YOUR TASK — Within the entries below, every line containing "statistical" is to be copied.

··· RECORDS SUPPLIED ···

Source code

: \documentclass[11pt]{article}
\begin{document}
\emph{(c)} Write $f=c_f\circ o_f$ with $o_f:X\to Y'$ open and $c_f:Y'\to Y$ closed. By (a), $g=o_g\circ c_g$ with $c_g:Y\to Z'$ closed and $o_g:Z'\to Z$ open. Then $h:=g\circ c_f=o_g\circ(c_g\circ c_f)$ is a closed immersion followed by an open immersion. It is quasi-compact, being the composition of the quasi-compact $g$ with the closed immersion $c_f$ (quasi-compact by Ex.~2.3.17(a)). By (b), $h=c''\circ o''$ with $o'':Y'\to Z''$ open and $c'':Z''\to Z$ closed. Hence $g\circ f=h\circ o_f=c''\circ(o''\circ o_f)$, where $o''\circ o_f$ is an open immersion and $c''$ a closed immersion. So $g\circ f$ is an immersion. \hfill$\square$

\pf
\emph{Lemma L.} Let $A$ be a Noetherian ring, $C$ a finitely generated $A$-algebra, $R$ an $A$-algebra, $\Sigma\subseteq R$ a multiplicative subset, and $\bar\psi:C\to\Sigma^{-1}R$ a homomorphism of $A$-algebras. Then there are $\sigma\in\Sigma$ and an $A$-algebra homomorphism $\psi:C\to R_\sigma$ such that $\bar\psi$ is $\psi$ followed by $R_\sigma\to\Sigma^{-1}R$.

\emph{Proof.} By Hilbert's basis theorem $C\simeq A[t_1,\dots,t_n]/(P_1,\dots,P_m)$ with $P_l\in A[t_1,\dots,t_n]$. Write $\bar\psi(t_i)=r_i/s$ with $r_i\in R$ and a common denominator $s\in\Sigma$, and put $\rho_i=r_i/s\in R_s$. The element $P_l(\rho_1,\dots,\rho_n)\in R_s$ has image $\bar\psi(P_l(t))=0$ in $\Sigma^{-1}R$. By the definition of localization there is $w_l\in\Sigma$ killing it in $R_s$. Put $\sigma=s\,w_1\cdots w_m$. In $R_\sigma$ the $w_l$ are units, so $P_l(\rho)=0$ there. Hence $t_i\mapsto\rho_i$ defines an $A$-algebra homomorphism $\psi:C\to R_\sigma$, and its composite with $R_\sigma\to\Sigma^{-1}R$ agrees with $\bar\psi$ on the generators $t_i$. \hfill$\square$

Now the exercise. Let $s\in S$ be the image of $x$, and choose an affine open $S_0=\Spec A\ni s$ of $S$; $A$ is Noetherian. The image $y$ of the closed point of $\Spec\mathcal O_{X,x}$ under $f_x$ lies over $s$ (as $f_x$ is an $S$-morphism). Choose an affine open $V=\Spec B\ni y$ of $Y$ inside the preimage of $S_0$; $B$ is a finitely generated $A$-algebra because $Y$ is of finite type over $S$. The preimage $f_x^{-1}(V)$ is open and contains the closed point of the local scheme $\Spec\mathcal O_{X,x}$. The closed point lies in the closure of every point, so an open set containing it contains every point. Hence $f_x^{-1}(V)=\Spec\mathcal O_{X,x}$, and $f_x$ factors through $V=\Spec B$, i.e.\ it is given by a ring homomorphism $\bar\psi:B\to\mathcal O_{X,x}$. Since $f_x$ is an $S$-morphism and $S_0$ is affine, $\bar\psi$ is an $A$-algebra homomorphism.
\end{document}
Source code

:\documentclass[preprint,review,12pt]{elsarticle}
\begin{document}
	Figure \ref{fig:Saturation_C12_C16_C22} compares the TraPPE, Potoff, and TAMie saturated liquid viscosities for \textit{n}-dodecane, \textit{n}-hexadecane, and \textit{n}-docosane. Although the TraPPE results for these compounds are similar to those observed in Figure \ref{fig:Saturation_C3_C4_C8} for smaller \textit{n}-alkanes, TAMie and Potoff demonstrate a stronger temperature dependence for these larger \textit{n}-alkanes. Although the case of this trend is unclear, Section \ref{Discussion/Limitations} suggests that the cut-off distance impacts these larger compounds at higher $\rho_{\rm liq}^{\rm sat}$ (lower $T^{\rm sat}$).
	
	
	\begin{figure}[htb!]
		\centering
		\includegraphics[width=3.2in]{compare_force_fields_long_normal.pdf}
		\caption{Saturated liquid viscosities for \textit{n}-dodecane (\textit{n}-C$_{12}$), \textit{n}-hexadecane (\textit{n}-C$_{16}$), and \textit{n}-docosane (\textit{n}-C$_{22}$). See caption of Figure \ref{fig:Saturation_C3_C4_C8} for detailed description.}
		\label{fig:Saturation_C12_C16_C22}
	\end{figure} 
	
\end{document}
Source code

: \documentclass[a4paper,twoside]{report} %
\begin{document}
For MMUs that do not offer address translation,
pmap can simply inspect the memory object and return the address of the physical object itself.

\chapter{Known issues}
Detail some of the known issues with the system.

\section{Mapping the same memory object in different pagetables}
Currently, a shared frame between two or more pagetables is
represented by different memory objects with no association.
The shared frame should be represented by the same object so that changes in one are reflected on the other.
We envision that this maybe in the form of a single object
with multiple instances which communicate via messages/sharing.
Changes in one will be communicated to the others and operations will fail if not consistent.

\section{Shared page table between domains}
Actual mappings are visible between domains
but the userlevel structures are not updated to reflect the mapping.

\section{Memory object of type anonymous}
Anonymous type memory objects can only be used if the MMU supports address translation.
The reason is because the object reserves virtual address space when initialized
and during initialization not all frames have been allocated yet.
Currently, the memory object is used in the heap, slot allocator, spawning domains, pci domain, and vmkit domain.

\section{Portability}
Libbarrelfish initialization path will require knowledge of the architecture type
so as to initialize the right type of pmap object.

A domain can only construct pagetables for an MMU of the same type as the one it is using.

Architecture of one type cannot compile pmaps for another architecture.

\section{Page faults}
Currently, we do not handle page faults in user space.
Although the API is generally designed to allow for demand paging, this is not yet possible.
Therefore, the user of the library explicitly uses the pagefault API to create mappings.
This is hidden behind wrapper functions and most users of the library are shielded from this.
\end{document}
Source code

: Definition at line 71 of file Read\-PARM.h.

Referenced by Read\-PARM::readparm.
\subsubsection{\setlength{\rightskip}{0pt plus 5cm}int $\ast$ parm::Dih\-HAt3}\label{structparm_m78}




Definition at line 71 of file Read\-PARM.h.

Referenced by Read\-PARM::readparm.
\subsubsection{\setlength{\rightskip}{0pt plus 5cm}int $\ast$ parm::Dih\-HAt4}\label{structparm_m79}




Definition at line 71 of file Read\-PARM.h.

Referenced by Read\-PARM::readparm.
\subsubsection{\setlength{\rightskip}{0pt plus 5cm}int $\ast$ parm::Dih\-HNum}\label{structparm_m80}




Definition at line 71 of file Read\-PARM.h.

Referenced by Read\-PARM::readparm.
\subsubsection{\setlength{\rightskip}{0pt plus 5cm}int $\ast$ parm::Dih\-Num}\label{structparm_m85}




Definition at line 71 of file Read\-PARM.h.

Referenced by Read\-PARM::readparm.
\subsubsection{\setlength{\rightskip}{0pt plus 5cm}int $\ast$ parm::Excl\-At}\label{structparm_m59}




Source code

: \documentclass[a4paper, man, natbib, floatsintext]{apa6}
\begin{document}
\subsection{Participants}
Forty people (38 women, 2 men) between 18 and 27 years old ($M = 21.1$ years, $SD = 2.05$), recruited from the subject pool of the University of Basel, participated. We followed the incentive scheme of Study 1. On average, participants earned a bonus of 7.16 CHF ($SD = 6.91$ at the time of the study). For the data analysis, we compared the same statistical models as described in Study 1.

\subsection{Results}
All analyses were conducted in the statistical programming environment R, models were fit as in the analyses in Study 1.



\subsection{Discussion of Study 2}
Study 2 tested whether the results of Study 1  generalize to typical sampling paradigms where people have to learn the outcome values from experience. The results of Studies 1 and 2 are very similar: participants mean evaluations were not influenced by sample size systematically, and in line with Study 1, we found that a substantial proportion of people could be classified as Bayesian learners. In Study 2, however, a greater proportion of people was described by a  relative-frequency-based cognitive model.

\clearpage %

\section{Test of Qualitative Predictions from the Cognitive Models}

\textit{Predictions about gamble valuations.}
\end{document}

···

YOUR RESPONSE —
Forty people (38 women, 2 men) between 18 and 27 years old ($M = 21.1$ years, $SD = 2.05$), recruited from the subject pool of the University of Basel, participated. We followed the incentive scheme of Study 1. On average, participants earned a bonus of 7.16 CHF ($SD = 6.91$ at the time of the study). For the data analysis, we compared the same statistical models as described in Study 1.
All analyses were conducted in the statistical programming environment R, models were fit as in the analyses in Study 1.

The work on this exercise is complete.